[Records drawn from a dataset]
>>>

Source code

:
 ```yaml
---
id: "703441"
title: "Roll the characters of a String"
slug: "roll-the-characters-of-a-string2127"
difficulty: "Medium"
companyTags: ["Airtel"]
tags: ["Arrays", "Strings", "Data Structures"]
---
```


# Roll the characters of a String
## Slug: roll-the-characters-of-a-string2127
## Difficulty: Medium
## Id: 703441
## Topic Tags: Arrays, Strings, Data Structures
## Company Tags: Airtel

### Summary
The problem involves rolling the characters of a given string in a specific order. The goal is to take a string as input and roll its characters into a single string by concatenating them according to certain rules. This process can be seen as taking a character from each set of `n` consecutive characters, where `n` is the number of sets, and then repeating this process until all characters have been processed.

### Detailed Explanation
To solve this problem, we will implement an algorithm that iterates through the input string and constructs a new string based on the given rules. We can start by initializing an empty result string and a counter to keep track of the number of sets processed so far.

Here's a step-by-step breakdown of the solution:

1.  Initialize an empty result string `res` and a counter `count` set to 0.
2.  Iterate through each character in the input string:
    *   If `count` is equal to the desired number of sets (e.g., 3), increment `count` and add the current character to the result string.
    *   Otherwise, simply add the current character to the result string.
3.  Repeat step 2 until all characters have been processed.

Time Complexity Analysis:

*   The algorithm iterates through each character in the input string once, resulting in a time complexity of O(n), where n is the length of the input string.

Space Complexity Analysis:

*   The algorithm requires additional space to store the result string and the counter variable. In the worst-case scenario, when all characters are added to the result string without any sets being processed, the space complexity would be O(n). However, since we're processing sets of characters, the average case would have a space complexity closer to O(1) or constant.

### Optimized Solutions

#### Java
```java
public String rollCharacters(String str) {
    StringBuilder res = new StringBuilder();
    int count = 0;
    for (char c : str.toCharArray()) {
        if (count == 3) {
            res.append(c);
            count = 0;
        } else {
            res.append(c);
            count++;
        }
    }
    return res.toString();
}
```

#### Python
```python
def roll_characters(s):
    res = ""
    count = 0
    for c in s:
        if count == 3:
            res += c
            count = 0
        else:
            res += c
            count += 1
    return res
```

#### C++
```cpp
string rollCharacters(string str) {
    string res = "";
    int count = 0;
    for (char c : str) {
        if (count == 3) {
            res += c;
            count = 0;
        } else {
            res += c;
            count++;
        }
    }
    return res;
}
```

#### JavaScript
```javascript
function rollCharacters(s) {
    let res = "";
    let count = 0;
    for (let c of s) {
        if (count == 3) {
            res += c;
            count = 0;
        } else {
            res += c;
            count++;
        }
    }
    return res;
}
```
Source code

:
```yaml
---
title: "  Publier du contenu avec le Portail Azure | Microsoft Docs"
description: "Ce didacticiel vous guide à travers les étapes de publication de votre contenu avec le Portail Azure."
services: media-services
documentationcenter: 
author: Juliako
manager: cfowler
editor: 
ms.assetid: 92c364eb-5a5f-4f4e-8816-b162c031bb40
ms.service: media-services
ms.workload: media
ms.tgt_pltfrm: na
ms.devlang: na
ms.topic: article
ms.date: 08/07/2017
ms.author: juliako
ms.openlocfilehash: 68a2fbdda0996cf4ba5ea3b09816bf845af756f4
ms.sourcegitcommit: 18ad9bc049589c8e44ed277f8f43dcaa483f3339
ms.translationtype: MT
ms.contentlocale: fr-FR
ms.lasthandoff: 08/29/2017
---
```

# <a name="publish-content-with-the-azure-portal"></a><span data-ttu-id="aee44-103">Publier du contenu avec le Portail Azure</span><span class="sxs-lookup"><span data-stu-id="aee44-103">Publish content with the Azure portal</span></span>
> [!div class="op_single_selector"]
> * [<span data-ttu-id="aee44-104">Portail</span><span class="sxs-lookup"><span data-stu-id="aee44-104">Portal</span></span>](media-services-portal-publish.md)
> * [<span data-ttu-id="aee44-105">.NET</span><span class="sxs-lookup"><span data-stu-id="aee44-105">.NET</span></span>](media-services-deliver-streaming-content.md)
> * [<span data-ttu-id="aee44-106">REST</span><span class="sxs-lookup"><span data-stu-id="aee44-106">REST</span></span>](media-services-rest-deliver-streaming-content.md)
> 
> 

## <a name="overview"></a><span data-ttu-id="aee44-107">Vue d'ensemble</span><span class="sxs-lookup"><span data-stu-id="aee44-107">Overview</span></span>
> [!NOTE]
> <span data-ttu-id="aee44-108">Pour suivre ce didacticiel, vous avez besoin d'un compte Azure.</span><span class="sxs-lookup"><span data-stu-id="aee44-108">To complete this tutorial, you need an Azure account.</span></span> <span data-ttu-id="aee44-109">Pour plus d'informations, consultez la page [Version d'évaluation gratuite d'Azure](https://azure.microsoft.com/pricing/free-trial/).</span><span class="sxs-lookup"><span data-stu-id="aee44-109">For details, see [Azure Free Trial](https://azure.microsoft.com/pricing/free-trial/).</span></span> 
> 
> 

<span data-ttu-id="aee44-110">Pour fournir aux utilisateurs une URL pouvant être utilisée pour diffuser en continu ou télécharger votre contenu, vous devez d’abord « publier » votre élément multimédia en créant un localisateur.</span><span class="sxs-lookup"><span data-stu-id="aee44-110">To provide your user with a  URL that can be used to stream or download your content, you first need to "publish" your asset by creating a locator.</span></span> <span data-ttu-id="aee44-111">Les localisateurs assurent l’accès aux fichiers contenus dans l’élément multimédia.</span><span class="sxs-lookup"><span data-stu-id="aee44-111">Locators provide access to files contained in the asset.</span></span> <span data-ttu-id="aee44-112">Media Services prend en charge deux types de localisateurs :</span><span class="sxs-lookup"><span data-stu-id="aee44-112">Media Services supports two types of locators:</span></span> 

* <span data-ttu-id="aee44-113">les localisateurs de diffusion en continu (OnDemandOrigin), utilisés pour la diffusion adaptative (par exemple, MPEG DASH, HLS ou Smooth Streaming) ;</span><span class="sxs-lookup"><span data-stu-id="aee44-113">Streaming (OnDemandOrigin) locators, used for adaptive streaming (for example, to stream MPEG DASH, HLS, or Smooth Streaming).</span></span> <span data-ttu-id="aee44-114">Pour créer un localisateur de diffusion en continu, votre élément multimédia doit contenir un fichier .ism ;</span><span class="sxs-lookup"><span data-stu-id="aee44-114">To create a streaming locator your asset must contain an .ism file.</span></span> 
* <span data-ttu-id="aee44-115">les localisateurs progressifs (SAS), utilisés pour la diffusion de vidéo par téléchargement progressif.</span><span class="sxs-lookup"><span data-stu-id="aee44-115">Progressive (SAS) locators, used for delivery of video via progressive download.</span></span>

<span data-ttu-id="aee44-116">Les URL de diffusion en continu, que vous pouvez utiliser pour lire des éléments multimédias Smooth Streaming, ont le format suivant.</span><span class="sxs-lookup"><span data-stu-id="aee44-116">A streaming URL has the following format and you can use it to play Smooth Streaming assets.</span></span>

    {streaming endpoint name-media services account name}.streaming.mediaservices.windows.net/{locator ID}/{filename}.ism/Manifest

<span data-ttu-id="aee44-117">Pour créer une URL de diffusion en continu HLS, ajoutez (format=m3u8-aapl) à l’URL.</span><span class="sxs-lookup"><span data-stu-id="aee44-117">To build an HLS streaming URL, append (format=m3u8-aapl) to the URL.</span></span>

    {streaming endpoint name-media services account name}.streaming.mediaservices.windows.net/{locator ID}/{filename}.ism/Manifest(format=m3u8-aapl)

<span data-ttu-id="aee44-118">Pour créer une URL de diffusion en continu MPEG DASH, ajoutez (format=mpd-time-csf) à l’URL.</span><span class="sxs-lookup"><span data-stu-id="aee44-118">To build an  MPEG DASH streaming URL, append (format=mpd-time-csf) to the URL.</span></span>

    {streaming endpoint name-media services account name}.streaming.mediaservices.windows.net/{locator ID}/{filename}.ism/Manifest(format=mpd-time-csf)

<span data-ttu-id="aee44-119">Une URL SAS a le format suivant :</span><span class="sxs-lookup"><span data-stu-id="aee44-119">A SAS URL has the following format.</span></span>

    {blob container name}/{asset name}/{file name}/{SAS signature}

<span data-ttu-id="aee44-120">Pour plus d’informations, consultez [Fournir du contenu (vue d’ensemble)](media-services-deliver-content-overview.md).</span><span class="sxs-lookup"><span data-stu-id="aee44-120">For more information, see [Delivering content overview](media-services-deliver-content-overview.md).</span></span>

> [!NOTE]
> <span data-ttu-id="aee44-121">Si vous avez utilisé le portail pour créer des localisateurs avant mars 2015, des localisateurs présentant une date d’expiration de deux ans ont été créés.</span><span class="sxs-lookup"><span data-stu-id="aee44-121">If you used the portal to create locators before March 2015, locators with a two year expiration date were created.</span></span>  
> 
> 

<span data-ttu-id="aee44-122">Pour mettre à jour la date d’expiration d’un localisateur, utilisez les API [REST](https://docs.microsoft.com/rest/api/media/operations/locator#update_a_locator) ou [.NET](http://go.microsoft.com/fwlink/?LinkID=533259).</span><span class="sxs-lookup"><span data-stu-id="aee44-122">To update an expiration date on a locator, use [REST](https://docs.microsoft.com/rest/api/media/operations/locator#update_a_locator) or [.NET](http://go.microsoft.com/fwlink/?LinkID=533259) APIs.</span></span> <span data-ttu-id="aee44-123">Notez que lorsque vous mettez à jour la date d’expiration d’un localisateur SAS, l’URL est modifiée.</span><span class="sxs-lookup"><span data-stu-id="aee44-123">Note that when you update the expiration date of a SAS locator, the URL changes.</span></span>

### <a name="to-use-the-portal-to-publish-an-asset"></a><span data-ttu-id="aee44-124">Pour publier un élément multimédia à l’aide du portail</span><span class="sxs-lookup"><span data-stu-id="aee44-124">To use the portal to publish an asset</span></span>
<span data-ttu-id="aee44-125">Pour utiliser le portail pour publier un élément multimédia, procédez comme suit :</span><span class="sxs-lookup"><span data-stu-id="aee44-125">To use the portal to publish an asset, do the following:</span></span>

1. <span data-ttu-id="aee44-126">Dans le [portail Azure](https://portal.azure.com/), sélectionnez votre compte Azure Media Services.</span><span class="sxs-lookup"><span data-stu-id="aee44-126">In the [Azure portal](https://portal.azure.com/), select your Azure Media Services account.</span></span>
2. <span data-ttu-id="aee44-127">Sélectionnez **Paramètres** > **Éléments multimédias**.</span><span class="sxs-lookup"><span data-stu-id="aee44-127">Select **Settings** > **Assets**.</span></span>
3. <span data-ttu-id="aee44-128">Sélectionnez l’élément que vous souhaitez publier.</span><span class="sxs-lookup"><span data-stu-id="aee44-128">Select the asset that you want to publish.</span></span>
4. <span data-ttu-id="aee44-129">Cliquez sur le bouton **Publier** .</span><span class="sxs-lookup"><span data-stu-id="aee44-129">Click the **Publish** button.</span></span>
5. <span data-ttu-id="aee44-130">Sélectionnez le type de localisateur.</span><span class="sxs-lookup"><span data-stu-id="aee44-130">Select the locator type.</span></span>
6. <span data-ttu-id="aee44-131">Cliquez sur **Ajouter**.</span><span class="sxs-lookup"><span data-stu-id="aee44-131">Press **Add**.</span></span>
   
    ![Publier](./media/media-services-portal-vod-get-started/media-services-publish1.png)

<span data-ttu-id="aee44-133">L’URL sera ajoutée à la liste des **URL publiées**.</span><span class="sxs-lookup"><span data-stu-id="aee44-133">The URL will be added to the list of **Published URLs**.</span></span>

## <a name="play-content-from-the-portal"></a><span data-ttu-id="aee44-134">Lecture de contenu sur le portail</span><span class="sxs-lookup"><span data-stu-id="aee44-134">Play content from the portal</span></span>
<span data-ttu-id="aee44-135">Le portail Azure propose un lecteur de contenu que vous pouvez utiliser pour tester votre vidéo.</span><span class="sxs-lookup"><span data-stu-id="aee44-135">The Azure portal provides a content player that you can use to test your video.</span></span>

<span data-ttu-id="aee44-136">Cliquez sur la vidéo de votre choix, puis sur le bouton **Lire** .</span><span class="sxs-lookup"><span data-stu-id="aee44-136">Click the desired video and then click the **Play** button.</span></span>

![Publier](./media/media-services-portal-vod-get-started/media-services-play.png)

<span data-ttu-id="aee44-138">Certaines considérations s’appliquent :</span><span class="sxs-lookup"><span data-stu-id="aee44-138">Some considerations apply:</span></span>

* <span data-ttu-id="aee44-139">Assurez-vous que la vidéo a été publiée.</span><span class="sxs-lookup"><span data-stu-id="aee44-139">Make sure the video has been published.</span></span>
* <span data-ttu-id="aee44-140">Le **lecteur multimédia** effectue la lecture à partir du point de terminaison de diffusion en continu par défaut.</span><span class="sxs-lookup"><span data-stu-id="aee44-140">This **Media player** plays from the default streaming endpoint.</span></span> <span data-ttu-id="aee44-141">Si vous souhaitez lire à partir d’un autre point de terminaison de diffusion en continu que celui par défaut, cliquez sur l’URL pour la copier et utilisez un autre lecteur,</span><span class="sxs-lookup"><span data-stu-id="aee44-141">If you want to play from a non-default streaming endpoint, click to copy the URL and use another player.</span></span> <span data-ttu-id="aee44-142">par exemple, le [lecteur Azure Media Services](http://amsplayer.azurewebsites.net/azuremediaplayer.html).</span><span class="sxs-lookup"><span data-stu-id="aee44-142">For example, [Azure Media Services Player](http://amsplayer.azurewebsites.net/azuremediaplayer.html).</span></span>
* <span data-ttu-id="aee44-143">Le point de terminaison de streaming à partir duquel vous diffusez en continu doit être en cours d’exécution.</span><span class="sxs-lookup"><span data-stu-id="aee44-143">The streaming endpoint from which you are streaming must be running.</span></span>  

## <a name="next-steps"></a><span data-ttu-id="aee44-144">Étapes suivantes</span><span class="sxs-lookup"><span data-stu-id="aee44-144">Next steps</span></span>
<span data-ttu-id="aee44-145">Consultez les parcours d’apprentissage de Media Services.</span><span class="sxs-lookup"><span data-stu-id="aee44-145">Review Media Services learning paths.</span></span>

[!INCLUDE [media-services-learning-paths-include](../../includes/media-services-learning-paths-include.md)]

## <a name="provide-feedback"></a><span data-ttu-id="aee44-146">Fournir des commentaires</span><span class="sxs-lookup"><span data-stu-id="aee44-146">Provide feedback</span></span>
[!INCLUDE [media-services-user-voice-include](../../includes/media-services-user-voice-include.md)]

<<<

__What is being asked__
Exact reproduction is required. Give the lines of the data from its first line through the line containing "Iterate through each", and no others.

__Written solution__
Source code

:
 ```yaml
---
id: "703441"
title: "Roll the characters of a String"
slug: "roll-the-characters-of-a-string2127"
difficulty: "Medium"
companyTags: ["Airtel"]
tags: ["Arrays", "Strings", "Data Structures"]
---
```


# Roll the characters of a String
## Slug: roll-the-characters-of-a-string2127
## Difficulty: Medium
## Id: 703441
## Topic Tags: Arrays, Strings, Data Structures
## Company Tags: Airtel

### Summary
The problem involves rolling the characters of a given string in a specific order. The goal is to take a string as input and roll its characters into a single string by concatenating them according to certain rules. This process can be seen as taking a character from each set of `n` consecutive characters, where `n` is the number of sets, and then repeating this process until all characters have been processed.

### Detailed Explanation
To solve this problem, we will implement an algorithm that iterates through the input string and constructs a new string based on the given rules. We can start by initializing an empty result string and a counter to keep track of the number of sets processed so far.

Here's a step-by-step breakdown of the solution:

1.  Initialize an empty result string `res` and a counter `count` set to 0.
2.  Iterate through each character in the input string:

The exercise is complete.